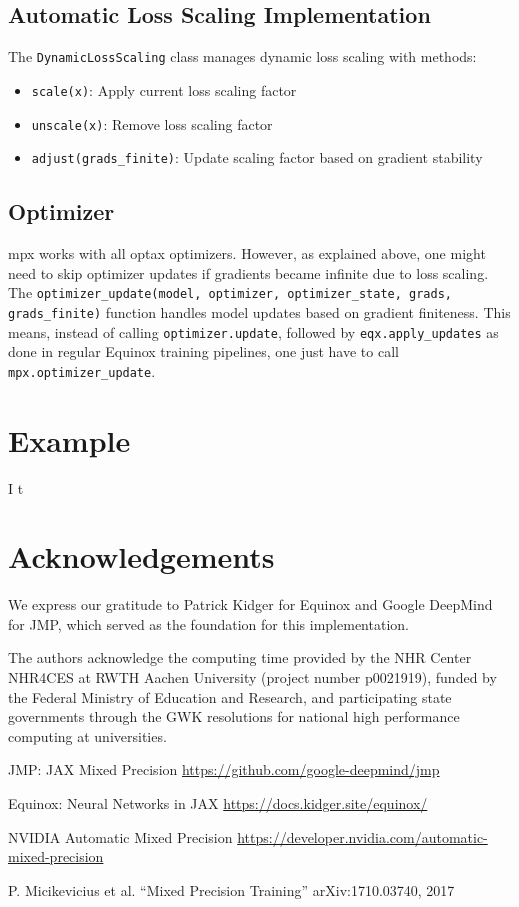 \documentclass[11pt,a4paper]{article}
\begin{document}
\subsection{Automatic Loss Scaling Implementation}
The \texttt{DynamicLossScaling} class manages dynamic loss scaling with methods:
\begin{itemize}
    \item \texttt{scale(x)}: Apply current loss scaling factor
    \item \texttt{unscale(x)}: Remove loss scaling factor
    \item \texttt{adjust(grads\_finite)}: Update scaling factor based on gradient stability
\end{itemize}

\subsection{Optimizer}
mpx works with all optax optimizers. However, as explained above, one might need to skip optimizer updates if gradients became infinite due to loss scaling.
The  \texttt{optimizer\_update(model, optimizer, optimizer\_state, grads, grads\_finite)} function handles model updates based on gradient finiteness.
This means, instead of calling \texttt{optimizer.update}, followed by \texttt{eqx.apply\_updates} as done in regular Equinox training pipelines, one just have to call \texttt{mpx.optimizer\_update}.

\section{Example}
I t

\section{Acknowledgements}
We express our gratitude to Patrick Kidger for Equinox and Google DeepMind for JMP, which served as the foundation for this implementation.

The authors acknowledge the computing time provided by the NHR Center NHR4CES at RWTH Aachen University (project number p0021919), funded by the Federal Ministry of Education and Research, and participating state governments through the GWK resolutions for national high performance computing at universities.

\begin{thebibliography}{9}
JMP: JAX Mixed Precision
\newblock \url{https://github.com/google-deepmind/jmp}

Equinox: Neural Networks in JAX
\newblock \url{https://docs.kidger.site/equinox/}

NVIDIA Automatic Mixed Precision
\newblock \url{https://developer.nvidia.com/automatic-mixed-precision}

P. Micikevicius et al.
\newblock ``Mixed Precision Training''
\newblock arXiv:1710.03740, 2017
\end{thebibliography}
\end{document}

#####

* WORK TO BE COMPLETED: Copy all of the data word for word, and keep the pictures out of it.

* WRITTEN SOLUTION:
 \documentclass[11pt,a4paper]{article}
\begin{document}
\subsection{Automatic Loss Scaling Implementation}
The \texttt{DynamicLossScaling} class manages dynamic loss scaling with methods:
\begin{itemize}
    \item \texttt{scale(x)}: Apply current loss scaling factor
    \item \texttt{unscale(x)}: Remove loss scaling factor
    \item \texttt{adjust(grads\_finite)}: Update scaling factor based on gradient stability
\end{itemize}

\subsection{Optimizer}
mpx works with all optax optimizers. However, as explained above, one might need to skip optimizer updates if gradients became infinite due to loss scaling.
The  \texttt{optimizer\_update(model, optimizer, optimizer\_state, grads, grads\_finite)} function handles model updates based on gradient finiteness.
This means, instead of calling \texttt{optimizer.update}, followed by \texttt{eqx.apply\_updates} as done in regular Equinox training pipelines, one just have to call \texttt{mpx.optimizer\_update}.

\section{Example}
I t

\section{Acknowledgements}
We express our gratitude to Patrick Kidger for Equinox and Google DeepMind for JMP, which served as the foundation for this implementation.

The authors acknowledge the computing time provided by the NHR Center NHR4CES at RWTH Aachen University (project number p0021919), funded by the Federal Ministry of Education and Research, and participating state governments through the GWK resolutions for national high performance computing at universities.

\begin{thebibliography}{9}
JMP: JAX Mixed Precision
\newblock \url{https://github.com/google-deepmind/jmp}

Equinox: Neural Networks in JAX
\newblock \url{https://docs.kidger.site/equinox/}

NVIDIA Automatic Mixed Precision
\newblock \url{https://developer.nvidia.com/automatic-mixed-precision}

P. Micikevicius et al.
\newblock ``Mixed Precision Training''
\newblock arXiv:1710.03740, 2017
\end{thebibliography}
\end{document}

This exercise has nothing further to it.